Given the small number of organisms in Lassalle et al.’s dataset that had Ku, we endeavoured to repeat this analysis using a larger set of organisms. Using the ATGC database (as we did with our analysis of polymorphism earlier), we obtained multiple alignments of all orthologous genes for each cluster of organisms [42]. We then classified genes as recombining or non-recombining using the PHI statistic [45]. Similar to Lassale et al. [7], we found that recombining genes had higher GC content than non-recombining genes, though this difference was small (paired t-test, df = 154, p = 1.503 × 10−11; Fig 4). Interestingly, while a link between recombination and GC content was apparent, it seemed to explain none of the difference between Ku-encoding and Ku-lacking organisms (Fig 4a).
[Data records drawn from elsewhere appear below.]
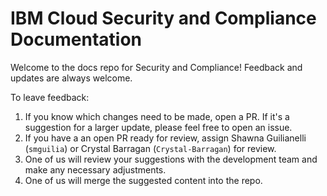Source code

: # IBM Cloud Security and Compliance Documentation

Welcome to the docs repo for Security and Compliance! Feedback and updates are always welcome.


To leave feedback:

1. If you know which changes need to be made, open a PR. If it's a suggestion for a larger update, please feel free to open an issue.
2. If you have a an open PR ready for review, assign Shawna Guilianelli (`smguilia`) or Crystal Barragan (`Crystal-Barragan`) for review.
3. One of us will review your suggestions with the development team and make any necessary adjustments.
4. One of us will merge the suggested content into the repo.

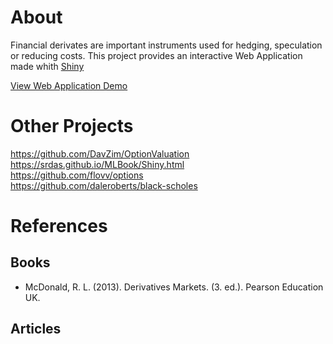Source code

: # About
Financial derivates are important instruments used for hedging, speculation or reducing costs. This project provides an interactive Web Application made whith [Shiny](https://shiny.rstudio.com/) 

[View Web Application Demo](https://janid.shinyapps.io/FinancialDerivatives/)

# Other Projects
https://github.com/DavZim/OptionValuation  
https://srdas.github.io/MLBook/Shiny.html  
https://github.com/flovv/options  
https://github.com/daleroberts/black-scholes  
# References

## Books
-  McDonald, R. L. (2013). Derivatives Markets. (3. ed.). Pearson Education UK.

## Articles

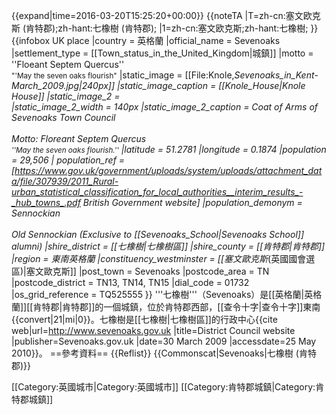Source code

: {{expand|time=2016-03-20T15:25:20+00:00}}
{{noteTA
|T=zh-cn:塞文欧克斯 (肯特郡);zh-hant:七橡樹 (肯特郡);
|1=zh-cn:塞文欧克斯;zh-hant:七橡樹;
}}
{{infobox UK place
|country =                  英格蘭
|official_name =            Sevenoaks
|settlement_type =          [[Town_status_in_the_United_Kingdom|城鎮]]
|motto =                    ''Floeant Septem Quercus''<br/><small>"'May the seven oaks flourish"</small>
|static_image =             [[File:Knole,_Sevenoaks_in_Kent_-_March_2009.jpg|240px]]
|static_image_caption =     [[Knole_House|Knole House]]
|static_image_2 =           
|static_image_2_width =     140px
|static_image_2_caption =   Coat of Arms of Sevenoaks Town Council<br/><br/>Motto: Floreant Septem Quercus<br/><small>''May the seven oaks flourish.''</small>
|latitude =                 51.2781
|longitude =                0.1874
|population = 29,506
| population_ref =          <ref>[https://www.gov.uk/government/uploads/system/uploads/attachment_data/file/307939/2011_Rural-urban_statistical_classification_for_local_authorities__interim_results_-_hub_towns_.pdf British Government website]</ref>
 |population_demonym =      Sennockian<br/><br/>Old Sennockian (Exclusive to [[Sevenoaks_School|Sevenoaks School]] alumni)<ref name=old_sennockian/>
 |shire_district =          [[七橡樹|七橡樹區]]
|shire_county =             [[肯特郡|肯特郡]]
|region =                   東南英格蘭
|constituency_westminster = [[塞文歐克斯_(英國國會選區)|塞文歐克斯]]
|post_town =                Sevenoaks
|postcode_area =            TN
|postcode_district =        TN13, TN14, TN15
|dial_code =                01732
|os_grid_reference =        TQ525555
}}
'''七橡樹'''（Sevenoaks）是[[英格蘭|英格蘭]][[肯特郡|肯特郡]]的一個城鎮，位於肯特郡西部，[[查令十字|查令十字]]東南{{convert|21|mi|0}}。七橡樹是[[七橡樹|七橡樹區]]的行政中心<ref>{{cite web|url=http://www.sevenoaks.gov.uk |title=District Council website |publisher=Sevenoaks.gov.uk |date=30 March 2009 |accessdate=25 May 2010}}</ref>。
==參考資料==
{{Reflist}}
{{Commonscat|Sevenoaks|七橡樹 (肯特郡)}}

[[Category:英國城市|Category:英國城市]]
[[Category:肯特郡城鎮|Category:肯特郡城鎮]]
In fact the difference in GC content between recombining and non-recombining genes was actually smaller for Ku-encoding organisms than Ku-lacking ones, the opposite of what we would expect if recombination were driving the link between Ku and GC content (t-test, df = 83.698, p = 0.0308; Fig 4b).

Fig. 4. Recombination contributes to GC content locally but cannot explain the relationship between GC content and Ku incidence.
Recombination contributes to GC content locally but cannot explain the relationship between GC content and Ku incidence.
(a) The mean GC content of genes with evidence for recombination (PHI statistic, [45], see Methods) plotted against the mean GC content of genes without evidence for recombination in a given closely related cluster of organisms (ATGC database [42]). Recombining genes have slightly higher GC content than non-recombining genes (points mostly lie above the dashed x = y line). (b) The difference in GC content for recombining and non-recombining genes within a cluster is smaller for Ku-encoding than Ku-lacking clusters. Clusters classified as Ku-lacking if no members encoding Ku (n = 114) and Ku-encoding if at least one member has Ku (n = 41). Clusters excluded if no evidence for recombination was found for any of their genes.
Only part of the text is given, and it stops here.